--- RECORDS SHOWN Enclosed Below ---
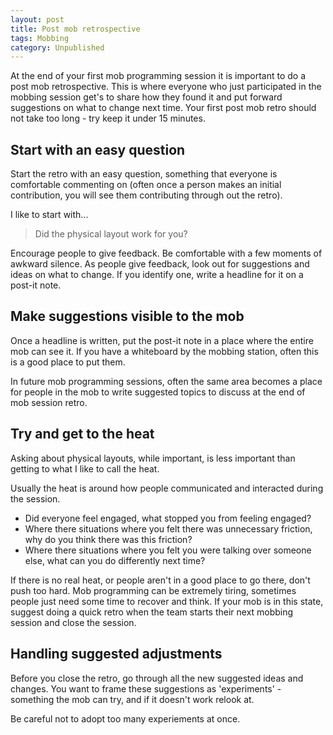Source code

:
 ```yaml
---
layout: post
title: Post mob retrospective
tags: Mobbing
category: Unpublished
---
```


At the end of your first mob programming session it is important to do a post mob retrospective. This is where everyone who just participated in the mobbing session get's to share how they found it and put forward suggestions on what to change next time. Your first post mob retro should not take too long - try keep it under 15 minutes.

## Start with an easy question

Start the retro with an easy question, something that everyone is comfortable commenting on (often once a person makes an initial contribution, you will see them contributing through out the retro).

I like to start with...

> Did the physical layout work for you?

Encourage people to give feedback. Be comfortable with a few moments of awkward silence. As people give feedback, look out for suggestions and ideas on what to change. If you identify one, write a headline for it on a post-it note.

## Make suggestions visible to the mob

Once a headline is written, put the post-it note in a place where the entire mob can see it. If you have a whiteboard by the mobbing station, often this is a good place to put them. 

In future mob programming sessions, often the same area becomes a place for people in the mob to write suggested topics to discuss at the end of mob session retro.

## Try and get to the heat

Asking about physical layouts, while important, is less important than getting to what I like to call the heat. 

Usually the heat is around how people communicated and interacted during the session.

- Did everyone feel engaged, what stopped you from feeling engaged?
- Where there situations where you felt there was unnecessary friction, why do you think there was this friction?
- Where there situations where you felt you were talking over someone else, what can you do differently next time?

If there is no real heat, or people aren't in a good place to go there, don't push too hard. Mob programming can be extremely tiring, sometimes people just need some time to recover and think. If your mob is in this state, suggest doing a quick retro when the team starts their next mobbing session and close the session.

## Handling suggested adjustments

Before you close the retro, go through all the new suggested ideas and changes. You want to frame these suggestions as 'experiments' - something the mob can try, and if it doesn't work relook at.

Be careful not to adopt too many experiements at once. 
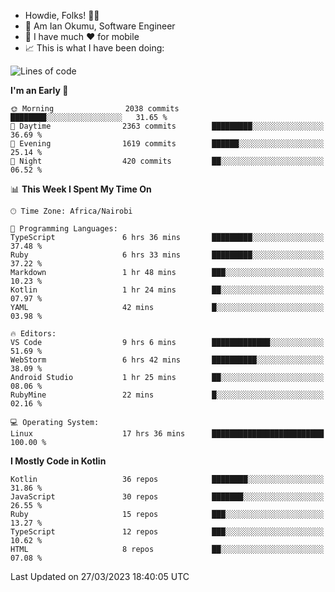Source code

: 
* Howdie, Folks! 👋🤓
* 🤪 Am Ian Okumu, Software Engineer
* 📱 I have much ❤️ for mobile
* 📈 This is what I have been doing:
  
<!-- <a href="https://otsembo.github.io/OtsemboPortfolio/" style="margin-right:.5%; margin-top=.5%;">
  <img align="center" src="https://github-readme-stats.vercel.app/api/top-langs/?username=otsembo&layout=compact" />
</a> -->

<!--START_SECTION:waka-->
![Lines of code](https://img.shields.io/badge/From%20Hello%20World%20I%27ve%20Written-4.9%20million%20lines%20of%20code-blue)

**I'm an Early 🐤** 

```text
🌞 Morning                2038 commits        ████████░░░░░░░░░░░░░░░░░   31.65 % 
🌆 Daytime                2363 commits        █████████░░░░░░░░░░░░░░░░   36.69 % 
🌃 Evening                1619 commits        ██████░░░░░░░░░░░░░░░░░░░   25.14 % 
🌙 Night                  420 commits         ██░░░░░░░░░░░░░░░░░░░░░░░   06.52 % 
```


📊 **This Week I Spent My Time On** 

```text
🕑︎ Time Zone: Africa/Nairobi

💬 Programming Languages: 
TypeScript               6 hrs 36 mins       █████████░░░░░░░░░░░░░░░░   37.48 % 
Ruby                     6 hrs 33 mins       █████████░░░░░░░░░░░░░░░░   37.22 % 
Markdown                 1 hr 48 mins        ███░░░░░░░░░░░░░░░░░░░░░░   10.23 % 
Kotlin                   1 hr 24 mins        ██░░░░░░░░░░░░░░░░░░░░░░░   07.97 % 
YAML                     42 mins             █░░░░░░░░░░░░░░░░░░░░░░░░   03.98 % 

🔥 Editors: 
VS Code                  9 hrs 6 mins        █████████████░░░░░░░░░░░░   51.69 % 
WebStorm                 6 hrs 42 mins       ██████████░░░░░░░░░░░░░░░   38.09 % 
Android Studio           1 hr 25 mins        ██░░░░░░░░░░░░░░░░░░░░░░░   08.06 % 
RubyMine                 22 mins             █░░░░░░░░░░░░░░░░░░░░░░░░   02.16 % 

💻 Operating System: 
Linux                    17 hrs 36 mins      █████████████████████████   100.00 % 
```

**I Mostly Code in Kotlin** 

```text
Kotlin                   36 repos            ████████░░░░░░░░░░░░░░░░░   31.86 % 
JavaScript               30 repos            ███████░░░░░░░░░░░░░░░░░░   26.55 % 
Ruby                     15 repos            ███░░░░░░░░░░░░░░░░░░░░░░   13.27 % 
TypeScript               12 repos            ███░░░░░░░░░░░░░░░░░░░░░░   10.62 % 
HTML                     8 repos             ██░░░░░░░░░░░░░░░░░░░░░░░   07.08 % 
```




 Last Updated on 27/03/2023 18:40:05 UTC
<!--END_SECTION:waka-->

<br />
<br />
<br />
<br />
<br />
  
  </div>
<!---
otsembo/otsembo is a ✨ special ✨ repository because its `README.md` (this file) appears on your GitHub profile.
You can click the Preview link to take a look at your changes.
--->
--- End of Enclosed RECORDS SHOWN ---
WHAT IS EXPECTED
Every line from the top of the records above to the line with "- Where there situations where you felt you", inclusive, should be duplicated exactly, minus the pictures.

THE ANSWER
Source code

:
 ```yaml
---
layout: post
title: Post mob retrospective
tags: Mobbing
category: Unpublished
---
```


At the end of your first mob programming session it is important to do a post mob retrospective. This is where everyone who just participated in the mobbing session get's to share how they found it and put forward suggestions on what to change next time. Your first post mob retro should not take too long - try keep it under 15 minutes.

## Start with an easy question

Start the retro with an easy question, something that everyone is comfortable commenting on (often once a person makes an initial contribution, you will see them contributing through out the retro).

I like to start with...

> Did the physical layout work for you?

Encourage people to give feedback. Be comfortable with a few moments of awkward silence. As people give feedback, look out for suggestions and ideas on what to change. If you identify one, write a headline for it on a post-it note.

## Make suggestions visible to the mob

Once a headline is written, put the post-it note in a place where the entire mob can see it. If you have a whiteboard by the mobbing station, often this is a good place to put them. 

In future mob programming sessions, often the same area becomes a place for people in the mob to write suggested topics to discuss at the end of mob session retro.

## Try and get to the heat

Asking about physical layouts, while important, is less important than getting to what I like to call the heat. 

Usually the heat is around how people communicated and interacted during the session.

- Did everyone feel engaged, what stopped you from feeling engaged?
- Where there situations where you felt there was unnecessary friction, why do you think there was this friction?
- Where there situations where you felt you were talking over someone else, what can you do differently next time?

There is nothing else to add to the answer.